The 'one-size-fits-all' solution in practice management is outdated. 1 exec has found the new answer

Peter Slate serves as chief business development officer at Healthcare Outcomes Performance Co. 

Mr. Slate will serve on the panels "Direct-to-Employer Contracting 101: Strategies to Ink Valuable Deals" and "How to Make the Most Out of an ASC Transaction" at Becker's 19th Annual Spine, Orthopedic & Pain Management-Driven ASC Conference. As part of an ongoing series, Becker's is talking to healthcare leaders who plan to speak at the conference, which will take place in Chicago from June 16-18. 

To learn more and register, click here.

Question: What issues are you spending most of your time on today?

Peter Slate: Over the past 24 months, HOPCo has expanded its musculoskeletal practice management and value-based care platforms into Nevada, Pennsylvania and Florida. We have also developed and gone live with new statewide value-based care programs in Arizona and Florida. This rapid growth has presented a number of unique opportunities to develop creative partnerships with medical groups, health systems, health plans and self-insured employers in all of these regions. Continuing to build these partnerships and ensuring that all partnerships are integrated properly and that all stakeholders are properly aligned has been a significant focus of the HOPCo corporate development and integrations teams.

Q: What are your top challenges and how will they change over the next 12 months?

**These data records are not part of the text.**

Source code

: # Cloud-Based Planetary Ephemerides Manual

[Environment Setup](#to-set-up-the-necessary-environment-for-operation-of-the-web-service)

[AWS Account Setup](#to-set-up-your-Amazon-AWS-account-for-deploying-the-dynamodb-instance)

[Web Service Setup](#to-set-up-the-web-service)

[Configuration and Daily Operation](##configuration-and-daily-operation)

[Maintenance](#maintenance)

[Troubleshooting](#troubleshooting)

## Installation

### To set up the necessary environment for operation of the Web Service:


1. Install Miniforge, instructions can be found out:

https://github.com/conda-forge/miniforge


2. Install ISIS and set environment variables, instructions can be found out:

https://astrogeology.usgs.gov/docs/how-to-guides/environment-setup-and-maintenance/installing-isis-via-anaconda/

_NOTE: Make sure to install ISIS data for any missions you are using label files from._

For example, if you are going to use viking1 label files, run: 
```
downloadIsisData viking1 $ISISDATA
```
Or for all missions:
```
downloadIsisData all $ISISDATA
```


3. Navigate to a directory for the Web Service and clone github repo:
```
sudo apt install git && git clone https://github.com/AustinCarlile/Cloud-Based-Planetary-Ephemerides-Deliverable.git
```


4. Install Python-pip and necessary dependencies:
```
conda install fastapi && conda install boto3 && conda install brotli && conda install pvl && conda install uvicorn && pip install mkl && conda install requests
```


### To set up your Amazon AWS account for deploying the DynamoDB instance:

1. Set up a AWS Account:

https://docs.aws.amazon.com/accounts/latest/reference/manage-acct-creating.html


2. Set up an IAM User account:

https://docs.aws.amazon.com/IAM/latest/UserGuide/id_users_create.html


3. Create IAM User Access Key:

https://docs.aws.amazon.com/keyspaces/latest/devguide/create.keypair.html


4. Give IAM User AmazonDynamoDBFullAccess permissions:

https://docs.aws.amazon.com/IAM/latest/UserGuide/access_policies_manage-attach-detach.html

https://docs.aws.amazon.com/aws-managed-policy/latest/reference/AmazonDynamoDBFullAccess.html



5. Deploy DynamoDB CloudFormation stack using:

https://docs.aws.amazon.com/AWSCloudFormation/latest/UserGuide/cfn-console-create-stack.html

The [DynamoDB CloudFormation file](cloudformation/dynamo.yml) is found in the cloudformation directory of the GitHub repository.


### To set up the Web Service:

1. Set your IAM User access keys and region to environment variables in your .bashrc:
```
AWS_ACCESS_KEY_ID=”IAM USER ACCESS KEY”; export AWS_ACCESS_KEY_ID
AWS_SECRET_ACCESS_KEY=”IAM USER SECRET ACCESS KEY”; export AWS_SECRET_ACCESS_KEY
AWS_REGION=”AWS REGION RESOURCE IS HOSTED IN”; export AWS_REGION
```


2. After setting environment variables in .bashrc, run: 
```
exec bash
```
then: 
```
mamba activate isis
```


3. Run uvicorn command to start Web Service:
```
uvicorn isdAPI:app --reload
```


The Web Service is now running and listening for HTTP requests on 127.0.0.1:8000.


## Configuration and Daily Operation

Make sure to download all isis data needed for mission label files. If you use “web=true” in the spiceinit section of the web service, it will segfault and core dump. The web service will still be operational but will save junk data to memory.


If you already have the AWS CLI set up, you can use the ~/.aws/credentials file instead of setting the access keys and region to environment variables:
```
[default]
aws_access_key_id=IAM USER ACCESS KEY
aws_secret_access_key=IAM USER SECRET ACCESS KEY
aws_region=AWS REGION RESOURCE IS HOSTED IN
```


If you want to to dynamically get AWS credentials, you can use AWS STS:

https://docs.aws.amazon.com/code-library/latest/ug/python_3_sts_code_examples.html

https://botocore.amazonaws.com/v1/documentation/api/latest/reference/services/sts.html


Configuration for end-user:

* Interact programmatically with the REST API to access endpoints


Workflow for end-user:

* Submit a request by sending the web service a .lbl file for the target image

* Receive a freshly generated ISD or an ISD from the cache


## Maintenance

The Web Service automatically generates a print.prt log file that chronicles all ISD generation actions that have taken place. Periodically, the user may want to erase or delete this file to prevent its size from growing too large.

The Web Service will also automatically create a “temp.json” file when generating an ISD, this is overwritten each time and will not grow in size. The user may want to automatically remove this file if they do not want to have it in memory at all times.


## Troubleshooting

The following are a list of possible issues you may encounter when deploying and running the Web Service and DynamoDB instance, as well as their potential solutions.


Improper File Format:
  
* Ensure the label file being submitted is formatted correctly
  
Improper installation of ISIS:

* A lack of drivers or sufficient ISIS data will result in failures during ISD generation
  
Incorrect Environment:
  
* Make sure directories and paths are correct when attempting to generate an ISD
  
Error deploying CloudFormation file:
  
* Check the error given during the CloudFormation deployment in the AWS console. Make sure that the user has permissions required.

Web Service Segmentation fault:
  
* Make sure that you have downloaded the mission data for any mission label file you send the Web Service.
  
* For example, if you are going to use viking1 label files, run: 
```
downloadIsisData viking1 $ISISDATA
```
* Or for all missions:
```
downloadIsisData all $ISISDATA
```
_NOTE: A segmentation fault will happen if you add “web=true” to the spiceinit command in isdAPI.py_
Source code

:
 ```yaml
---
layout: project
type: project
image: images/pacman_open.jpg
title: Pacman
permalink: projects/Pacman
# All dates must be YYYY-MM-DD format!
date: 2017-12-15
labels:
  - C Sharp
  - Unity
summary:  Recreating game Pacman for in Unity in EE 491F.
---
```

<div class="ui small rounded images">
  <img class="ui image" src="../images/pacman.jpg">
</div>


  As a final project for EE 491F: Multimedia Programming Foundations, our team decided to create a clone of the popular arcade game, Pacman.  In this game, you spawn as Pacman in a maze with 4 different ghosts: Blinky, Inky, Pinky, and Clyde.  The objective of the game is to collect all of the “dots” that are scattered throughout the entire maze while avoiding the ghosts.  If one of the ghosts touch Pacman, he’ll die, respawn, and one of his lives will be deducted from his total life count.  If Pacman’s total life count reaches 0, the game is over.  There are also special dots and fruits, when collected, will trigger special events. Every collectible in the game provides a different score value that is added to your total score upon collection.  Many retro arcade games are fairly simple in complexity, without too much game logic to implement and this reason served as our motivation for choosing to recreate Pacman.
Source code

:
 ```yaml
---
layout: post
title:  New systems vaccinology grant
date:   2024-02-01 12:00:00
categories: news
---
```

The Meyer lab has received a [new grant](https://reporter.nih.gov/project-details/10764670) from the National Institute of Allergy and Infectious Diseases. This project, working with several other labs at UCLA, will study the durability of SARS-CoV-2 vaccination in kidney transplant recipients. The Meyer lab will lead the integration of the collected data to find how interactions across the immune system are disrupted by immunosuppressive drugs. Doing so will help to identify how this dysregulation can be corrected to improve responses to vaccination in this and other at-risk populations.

PS: Given the nascency of today's value-based care market for specialty care, we believe it is critical to be flexible in structuring "at-risk" programs to meet the needs of our partners. A payer's or other at-risk entity's ability to manage spending through value-based care programs varies based on their IT systems, infrastructure and other constraints. A "one-size-fits-all" solution is not workable. This presents challenges as well as opportunities. As a result, HOPCo has purposefully built medical economics and program management capabilities so that we can be flexible on program structure. This has enabled us to develop several value-based care programs, including bundled payments, professional fee capitation, shared savings arrangements and full sub-capitation of the musculoskeletal spend on a per-member, per-month basis (i.e., population health). As the value-based care market continues to expand, with new market entrants and payer adoption of more value-based arrangements, we anticipate our investment in systems, technology, and infrastructure and our need for flexibility to continue to increase.

Q: How are you thinking about investments and growth in the next two years?

PS: HOPCo connects musculoskeletal care stakeholders (e.g., providers, health systems, and payers) to improve patient care quality while decreasing the cost of care. By doing this, we have achieved significant savings in our value-based care programs. Over the last several years, we have grown to manage over 650 musculoskeletal care providers and have partnerships with practices, health systems and health plans in 31 states. HOPCo has made significant investments in medical economics capabilities and care management infrastructure to create HOPCo platforms in multiple markets. We expect this investment to continue. More specifically, we are investing in IT infrastructure and software to automate our proprietary systems for care management and patient engagement. While many of these investments are internal to further developing our existing analytics platform, we are actively seeking acquisition targets that can accelerate our growth across the value-based care landscape.